Tuesday, February 15, 2005

Global Warming Debate

The recent posts on global warming (GW) have generated several good comments for which I am sincerely appreciative. I welcome the opportunity to debate the facts and the science. Be assured, there is good reason for debate. It is not a slam dunk as a former CIA head once unwisely declared about WMD.

Good friend P.J. from Tampa commented on the Left Coast blowhard contribution to global warming; my point, exactly.

Reader Sray questioned Crichton’s motive since he clearly does not believe in GW, and Sray thought that Mike ought to stick to things he understands. Well, Crichton is a very bright guy who researched the GW subject for two years and concludes that the debate is not over. I give more intellectual weight to Michael Crichton than to Laurie David.

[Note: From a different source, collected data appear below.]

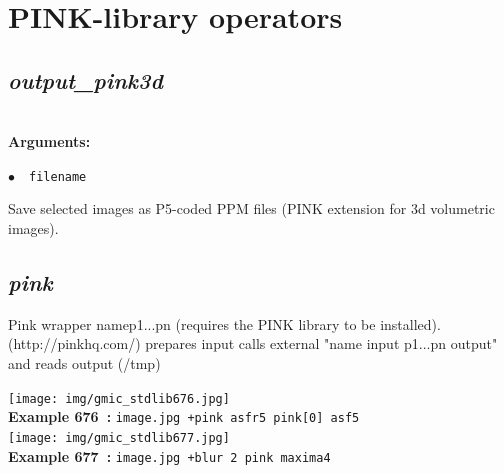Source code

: \documentclass[a4paper,10.5pt,twoside]{book}
\def\comma{\discretionary{,}{}{,}}
\newcommand{\Cb}[1]{\textcolor{cb}{#1}}
\begin{document}
\section{PINK-library operators}


\subsection{\emph{output\_pink3d} }\vspace*{-0.7em}
~\\\textbf{\Cb{Arguments: }}\begin{flushleft}
{\small \Cb{\hspace*{0.5cm}$\bullet$~~\texttt{filename}}}\end{flushleft}
Save selected images as P5-coded PPM files (PINK extension for 3d volumetric images).


\subsection{\emph{pink} }\vspace*{-0.7em}
Pink wrapper name{\comma}p1{\comma}...{\comma}pn (requires the PINK library to be installed).
~\\(http://pinkhq.com/)
prepares input{\comma} calls external "name input p1...pn output" and reads output (/tmp)
\begin{center}\texttt{[image: img/gmic\_stdlib676.jpg]}\\
{\footnotesize \textbf{Example 676~:} \texttt{image.jpg +pink asfr{\comma}5 pink[0] asf{\comma}5}}
\\\texttt{[image: img/gmic\_stdlib677.jpg]}\\
{\footnotesize \textbf{Example 677~:} \texttt{image.jpg +blur 2 pink maxima{\comma}4}}
\end{center}
\end{document}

Anonymous pointed to a web site (Real Climate) for “balance” to Crichton’s book. I read the article “Michael Crichton’s State of Confusion” on Real Climate but came away more skeptical of the conventional wisdom than before. As for balance, the scientific literature and the popular science books overwhelmingly support the establishment view. It is Crichton who provides some balance. I went to the Library and found only two of twenty books on GW that presented contrarian views: Is the Temperature Rising by S. G. Philander and The Satanic Gases by P. J. Michaels and R. C. Balling.

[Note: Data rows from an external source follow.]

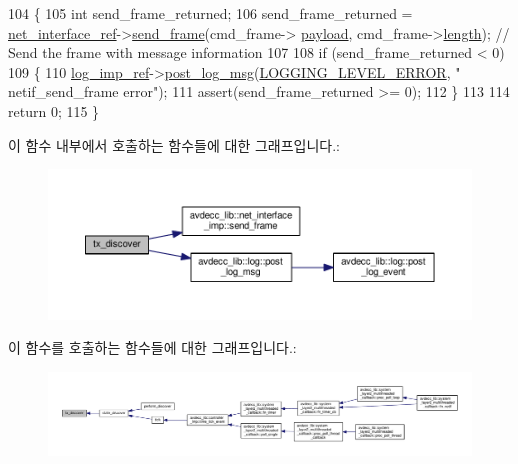 \begin{DoxyCode}
104 \{
105     \textcolor{keywordtype}{int} send\_frame\_returned;
106     send\_frame\_returned = \hyperlink{namespaceavdecc__lib_adb4da03bc65b7846cc240ee919bbde19}{net\_interface\_ref}->\hyperlink{classavdecc__lib_1_1net__interface__imp_ac1a430cb59bcfc3b43ed26b624db5dea}{send\_frame}(cmd\_frame->
      \hyperlink{structjdksavdecc__frame_a220ad076814a31ae0163e722e523de46}{payload}, cmd\_frame->\hyperlink{structjdksavdecc__frame_a1892eba2086d12ac2b09005aeb09ea3b}{length}); \textcolor{comment}{// Send the frame with message information}
107 
108     \textcolor{keywordflow}{if} (send\_frame\_returned < 0)
109     \{
110         \hyperlink{namespaceavdecc__lib_acbe3e2a96ae6524943ca532c87a28529}{log\_imp\_ref}->\hyperlink{classavdecc__lib_1_1log_a68139a6297697e4ccebf36ccfd02e44a}{post\_log\_msg}(\hyperlink{namespaceavdecc__lib_a501055c431e6872ef46f252ad13f85cdaf2c4481208273451a6f5c7bb9770ec8a}{LOGGING\_LEVEL\_ERROR}, \textcolor{stringliteral}{"
      netif\_send\_frame error"});
111         assert(send\_frame\_returned >= 0);
112     \}
113 
114     \textcolor{keywordflow}{return} 0;
115 \}
\end{DoxyCode}


이 함수 내부에서 호출하는 함수들에 대한 그래프입니다.\+:
\nopagebreak
\begin{figure}[H]
\begin{center}
\leavevmode
\includegraphics[width=350pt]{classavdecc__lib_1_1adp__discovery__state__machine_afaadacc9caf0e6254a11fc743f5b635b_cgraph}
\end{center}
\end{figure}




이 함수를 호출하는 함수들에 대한 그래프입니다.\+:
\nopagebreak
\begin{figure}[H]
\begin{center}
\leavevmode
\includegraphics[width=350pt]{classavdecc__lib_1_1adp__discovery__state__machine_afaadacc9caf0e6254a11fc743f5b635b_icgraph}
\end{center}
\end{figure}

Tom pointed me to a long National Geographic article on GW in Sept. 2004. It was another good example of the dogmatic, flamboyant, sloppy-science treatment of this subject that is all too prevalent. The article begins with some absolutist statements: “There is no question that the Earth is getting hotter – and fast.” The question is “how much of the warming is our fault?” Later, we learn that “Human activity almost certainly drove most of the past century’s warming.” The U.N. Intergovernmental Panel on Climate Change is quoted on the projected temperature rise over the next century: between 3F and 10F depending on the CO2 rise. Climate expert Jerry Mahlman warns that “controlling the increase would take 40 successful Kyotos.” (Heavens above, we must be doomed.) Much of the article shows great pictures of ice melting in the artic and glaciers that are disappearing from Glacier National Park in Montana. And friend Tom mentions other anecdotal evidence about Minnesota fishermen falling through the weakened ice. But global warming is not local nor is it anecdotal.

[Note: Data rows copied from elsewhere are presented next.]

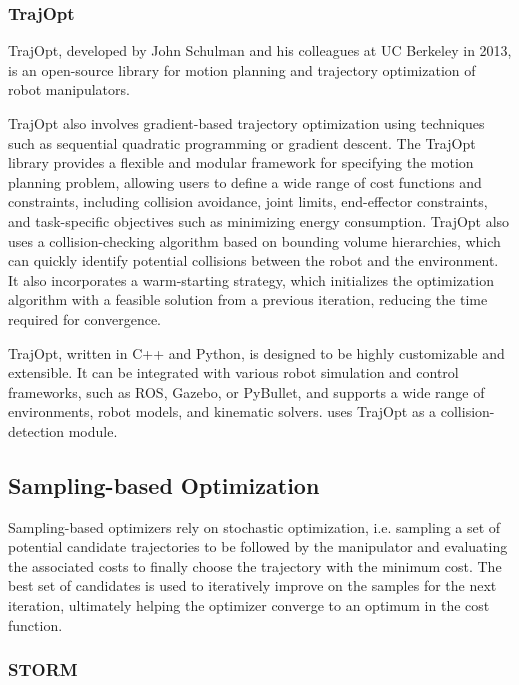 \subsubsection{TrajOpt}\label{sec:TrajOpt}

TrajOpt\cite{TrajOpt}, developed by John Schulman and his colleagues at UC Berkeley in 2013, is an open-source library for motion planning and trajectory optimization of robot manipulators.

TrajOpt also involves gradient-based trajectory optimization using techniques such as sequential quadratic programming or gradient descent. The TrajOpt library provides a flexible and modular framework for specifying the motion planning problem, allowing users to define a wide range of cost functions and constraints, including collision avoidance, joint limits, end-effector constraints, and task-specific objectives such as minimizing energy consumption. TrajOpt also uses a collision-checking algorithm based on bounding volume hierarchies, which can quickly identify potential collisions between the robot and the environment. It also incorporates a warm-starting strategy, which initializes the optimization algorithm with a feasible solution from a previous iteration, reducing the time required for convergence.

TrajOpt, written in C++ and Python, is designed to be highly customizable and extensible. It can be integrated with various robot simulation and control frameworks, such as ROS, Gazebo, or PyBullet, and supports a wide range of environments, robot models, and kinematic solvers. \cite{OpenRAVE} uses TrajOpt as a collision-detection module.

\subsection{Sampling-based Optimization}\label{sec:bg-sampling-manipulator}

Sampling-based optimizers rely on stochastic optimization, i.e. sampling a set of potential candidate trajectories to be followed by the manipulator and evaluating the associated costs to finally choose the trajectory with the minimum cost. The best set of candidates is used to iteratively improve on the samples for the next iteration, ultimately helping the optimizer converge to an optimum in the cost function. 

\subsubsection{STORM}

The trouble with the global warming ideology is that global climate change is the most natural thing in the world. For over 4 billion years the Earth’s temperature has varied significantly. (More than once the Earth was entirely frozen.) The variations have been quite regular, with a period of about 100,000 years, over the last million years or so. (Temperature is driven by the strength of solar radiation and the concentration of greenhouse gases. A short treatise on the “Temperature of the Earth” is available to anyone who asks.) For the last 10 thousand years we have been in an interglacial period of relative warmth during which civilization had the chance to emerge. But we will fall back into the 2.5 million year long ice age before very long. During the recent interglacial the temperature was much warmer about 1000 years ago and colder about 400 years ago when we experienced a “little ice age.” Since around 1850 the Earth has been warming slightly, although in 1975 the big environmental panic was a “looming ice age” that Newsweek worried would lead to catastrophic famines. Newsweek’s solution: melting the Arctic ice cap by covering it with black soot.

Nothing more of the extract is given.